EXERCISE MATERIAL:

::::

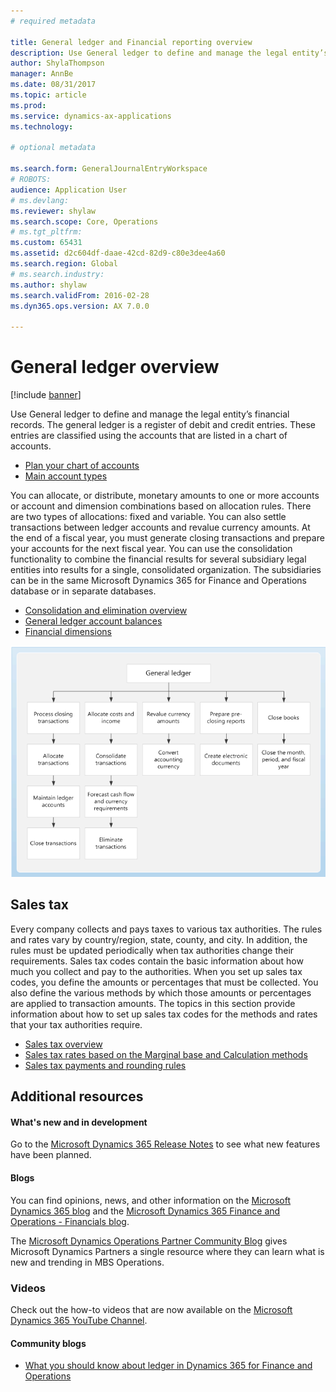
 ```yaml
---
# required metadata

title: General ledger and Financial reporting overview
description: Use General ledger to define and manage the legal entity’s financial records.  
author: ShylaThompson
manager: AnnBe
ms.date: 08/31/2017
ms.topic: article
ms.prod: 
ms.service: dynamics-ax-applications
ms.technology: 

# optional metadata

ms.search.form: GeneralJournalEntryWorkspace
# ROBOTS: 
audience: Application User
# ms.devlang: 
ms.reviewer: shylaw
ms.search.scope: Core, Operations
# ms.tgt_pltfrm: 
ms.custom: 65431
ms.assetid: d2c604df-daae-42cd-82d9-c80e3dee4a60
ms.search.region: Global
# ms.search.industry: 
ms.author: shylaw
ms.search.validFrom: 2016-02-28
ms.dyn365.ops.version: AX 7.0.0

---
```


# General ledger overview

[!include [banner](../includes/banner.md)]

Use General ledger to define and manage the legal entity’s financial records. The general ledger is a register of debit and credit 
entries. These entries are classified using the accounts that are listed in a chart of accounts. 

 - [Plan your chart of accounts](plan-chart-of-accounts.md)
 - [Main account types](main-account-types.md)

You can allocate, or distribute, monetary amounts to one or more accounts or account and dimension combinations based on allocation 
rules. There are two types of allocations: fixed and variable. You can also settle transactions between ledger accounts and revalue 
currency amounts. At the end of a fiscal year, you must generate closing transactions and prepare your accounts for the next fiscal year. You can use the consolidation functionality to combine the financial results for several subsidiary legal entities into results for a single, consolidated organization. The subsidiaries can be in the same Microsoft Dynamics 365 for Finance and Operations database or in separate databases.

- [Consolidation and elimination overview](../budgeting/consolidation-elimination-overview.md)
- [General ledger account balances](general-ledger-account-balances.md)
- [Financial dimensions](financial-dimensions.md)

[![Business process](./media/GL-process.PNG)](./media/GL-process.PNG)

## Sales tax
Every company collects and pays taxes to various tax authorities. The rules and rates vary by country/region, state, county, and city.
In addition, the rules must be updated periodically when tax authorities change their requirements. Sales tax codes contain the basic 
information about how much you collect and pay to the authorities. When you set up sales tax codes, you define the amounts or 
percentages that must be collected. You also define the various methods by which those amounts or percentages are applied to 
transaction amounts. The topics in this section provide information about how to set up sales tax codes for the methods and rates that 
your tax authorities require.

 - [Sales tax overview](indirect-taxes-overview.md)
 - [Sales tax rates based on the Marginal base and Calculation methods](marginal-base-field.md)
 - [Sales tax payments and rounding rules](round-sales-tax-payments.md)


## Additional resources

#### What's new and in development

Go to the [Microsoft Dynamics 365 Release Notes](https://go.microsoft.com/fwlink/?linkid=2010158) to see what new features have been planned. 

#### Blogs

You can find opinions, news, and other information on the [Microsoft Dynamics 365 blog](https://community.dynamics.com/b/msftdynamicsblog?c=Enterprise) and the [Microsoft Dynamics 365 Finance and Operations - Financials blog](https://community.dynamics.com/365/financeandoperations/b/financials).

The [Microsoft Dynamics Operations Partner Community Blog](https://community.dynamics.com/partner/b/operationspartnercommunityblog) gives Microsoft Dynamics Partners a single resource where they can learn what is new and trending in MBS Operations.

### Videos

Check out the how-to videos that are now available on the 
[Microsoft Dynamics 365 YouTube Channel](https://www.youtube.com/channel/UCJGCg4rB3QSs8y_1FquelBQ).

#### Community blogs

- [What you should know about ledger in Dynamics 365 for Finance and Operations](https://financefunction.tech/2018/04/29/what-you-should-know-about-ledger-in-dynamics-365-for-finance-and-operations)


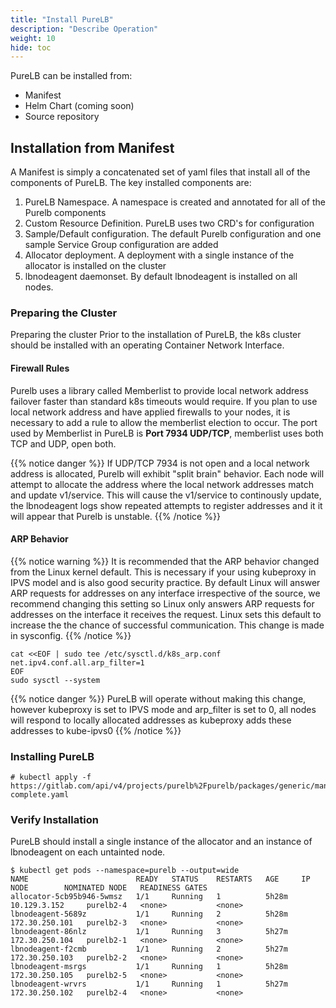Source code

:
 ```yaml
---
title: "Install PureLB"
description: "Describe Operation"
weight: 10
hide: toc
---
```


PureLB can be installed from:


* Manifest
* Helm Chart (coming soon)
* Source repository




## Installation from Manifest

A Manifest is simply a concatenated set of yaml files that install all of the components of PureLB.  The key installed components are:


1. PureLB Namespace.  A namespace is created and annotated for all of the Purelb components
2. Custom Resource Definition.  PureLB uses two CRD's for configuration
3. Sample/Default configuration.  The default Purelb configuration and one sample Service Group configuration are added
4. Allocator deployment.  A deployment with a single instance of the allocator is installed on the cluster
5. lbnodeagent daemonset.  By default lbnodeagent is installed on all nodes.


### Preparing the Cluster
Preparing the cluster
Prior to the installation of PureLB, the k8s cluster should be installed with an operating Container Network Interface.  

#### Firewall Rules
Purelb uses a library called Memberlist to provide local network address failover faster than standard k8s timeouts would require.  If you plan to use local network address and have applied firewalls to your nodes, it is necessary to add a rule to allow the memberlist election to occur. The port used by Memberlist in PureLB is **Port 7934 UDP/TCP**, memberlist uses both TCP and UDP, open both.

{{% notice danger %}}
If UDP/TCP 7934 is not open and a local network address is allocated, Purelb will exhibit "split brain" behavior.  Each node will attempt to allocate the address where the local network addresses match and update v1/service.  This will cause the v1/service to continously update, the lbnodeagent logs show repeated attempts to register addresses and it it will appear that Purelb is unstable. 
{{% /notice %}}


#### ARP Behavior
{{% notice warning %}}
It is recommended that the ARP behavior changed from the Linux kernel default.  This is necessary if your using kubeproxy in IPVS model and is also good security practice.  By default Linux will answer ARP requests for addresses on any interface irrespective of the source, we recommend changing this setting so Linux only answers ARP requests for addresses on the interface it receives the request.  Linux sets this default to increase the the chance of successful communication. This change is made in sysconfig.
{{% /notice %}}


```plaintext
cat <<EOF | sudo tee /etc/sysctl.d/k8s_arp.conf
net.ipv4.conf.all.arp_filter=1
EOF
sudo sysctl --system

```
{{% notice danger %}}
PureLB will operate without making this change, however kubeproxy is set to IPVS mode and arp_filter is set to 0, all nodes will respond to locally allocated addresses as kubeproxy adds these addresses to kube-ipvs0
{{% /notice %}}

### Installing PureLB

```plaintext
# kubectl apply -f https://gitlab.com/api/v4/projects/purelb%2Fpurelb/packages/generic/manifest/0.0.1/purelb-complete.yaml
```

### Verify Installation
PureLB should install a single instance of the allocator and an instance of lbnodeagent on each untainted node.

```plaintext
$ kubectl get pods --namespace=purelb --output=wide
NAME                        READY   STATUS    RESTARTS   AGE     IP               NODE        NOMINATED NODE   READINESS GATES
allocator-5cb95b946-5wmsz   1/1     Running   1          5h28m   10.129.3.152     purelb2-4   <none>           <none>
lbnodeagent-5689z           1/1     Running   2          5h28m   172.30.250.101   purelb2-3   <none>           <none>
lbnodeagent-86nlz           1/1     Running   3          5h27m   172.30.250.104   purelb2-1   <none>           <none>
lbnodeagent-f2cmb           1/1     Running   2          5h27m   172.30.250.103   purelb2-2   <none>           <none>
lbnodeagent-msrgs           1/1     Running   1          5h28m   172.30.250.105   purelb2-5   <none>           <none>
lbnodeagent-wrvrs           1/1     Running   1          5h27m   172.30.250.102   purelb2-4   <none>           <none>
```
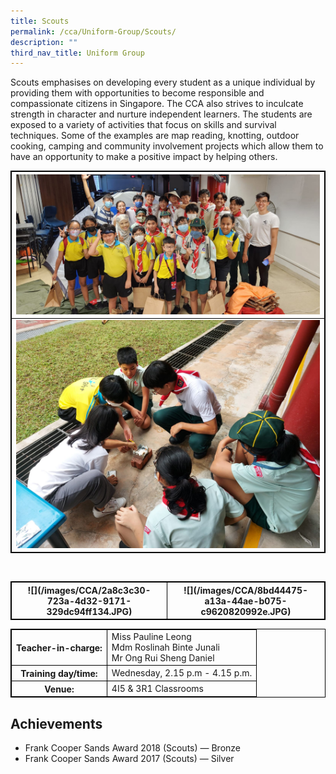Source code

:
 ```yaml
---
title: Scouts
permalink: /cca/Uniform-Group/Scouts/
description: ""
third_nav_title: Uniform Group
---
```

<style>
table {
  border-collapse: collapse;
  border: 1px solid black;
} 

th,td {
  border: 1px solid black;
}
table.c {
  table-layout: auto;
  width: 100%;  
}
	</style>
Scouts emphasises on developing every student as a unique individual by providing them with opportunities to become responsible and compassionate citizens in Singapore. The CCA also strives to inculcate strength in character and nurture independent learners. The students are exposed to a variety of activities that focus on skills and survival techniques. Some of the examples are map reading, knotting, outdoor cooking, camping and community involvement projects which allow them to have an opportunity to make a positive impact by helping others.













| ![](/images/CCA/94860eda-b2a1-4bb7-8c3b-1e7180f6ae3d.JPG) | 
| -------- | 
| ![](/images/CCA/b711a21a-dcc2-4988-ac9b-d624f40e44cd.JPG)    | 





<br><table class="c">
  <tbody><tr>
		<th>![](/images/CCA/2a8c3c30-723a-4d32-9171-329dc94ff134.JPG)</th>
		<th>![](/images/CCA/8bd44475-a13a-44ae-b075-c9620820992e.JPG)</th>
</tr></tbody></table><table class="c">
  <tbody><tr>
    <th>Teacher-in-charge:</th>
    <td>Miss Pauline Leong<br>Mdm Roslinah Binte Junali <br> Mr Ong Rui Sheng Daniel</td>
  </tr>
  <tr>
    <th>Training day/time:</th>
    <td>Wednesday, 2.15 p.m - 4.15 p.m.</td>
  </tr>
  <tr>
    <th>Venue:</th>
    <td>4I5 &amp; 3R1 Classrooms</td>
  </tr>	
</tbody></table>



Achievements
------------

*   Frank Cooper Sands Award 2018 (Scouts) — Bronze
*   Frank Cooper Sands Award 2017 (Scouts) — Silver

::::

EXERCISE GOAL: Out of the data above, set down the lines from the one with "## Installation from Manifest" to the one with "#### Firewall Rules", both included, exactly as written and with no additions.

YOUR SOLUTION:
## Installation from Manifest

A Manifest is simply a concatenated set of yaml files that install all of the components of PureLB.  The key installed components are:


1. PureLB Namespace.  A namespace is created and annotated for all of the Purelb components
2. Custom Resource Definition.  PureLB uses two CRD's for configuration
3. Sample/Default configuration.  The default Purelb configuration and one sample Service Group configuration are added
4. Allocator deployment.  A deployment with a single instance of the allocator is installed on the cluster
5. lbnodeagent daemonset.  By default lbnodeagent is installed on all nodes.


### Preparing the Cluster
Preparing the cluster
Prior to the installation of PureLB, the k8s cluster should be installed with an operating Container Network Interface.  

#### Firewall Rules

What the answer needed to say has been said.